● **Instructions to follow**
The expected output is every line from the one containing "- **Reference Current**: 10µA" to the end of the data below, exactly, and no other line.

━━━ Records for this task ━━━

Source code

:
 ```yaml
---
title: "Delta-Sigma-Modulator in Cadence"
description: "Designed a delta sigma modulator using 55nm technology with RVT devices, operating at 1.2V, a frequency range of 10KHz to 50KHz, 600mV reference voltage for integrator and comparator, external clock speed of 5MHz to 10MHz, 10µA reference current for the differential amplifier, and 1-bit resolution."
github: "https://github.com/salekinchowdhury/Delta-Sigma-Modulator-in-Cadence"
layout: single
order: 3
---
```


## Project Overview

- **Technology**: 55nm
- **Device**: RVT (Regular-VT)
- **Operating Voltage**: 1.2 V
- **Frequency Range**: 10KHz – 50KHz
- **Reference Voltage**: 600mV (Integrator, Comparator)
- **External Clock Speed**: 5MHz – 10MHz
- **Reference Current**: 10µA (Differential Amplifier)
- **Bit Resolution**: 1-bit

━━━

● **Answer for this exercise**
- **Reference Current**: 10µA (Differential Amplifier)
- **Bit Resolution**: 1-bit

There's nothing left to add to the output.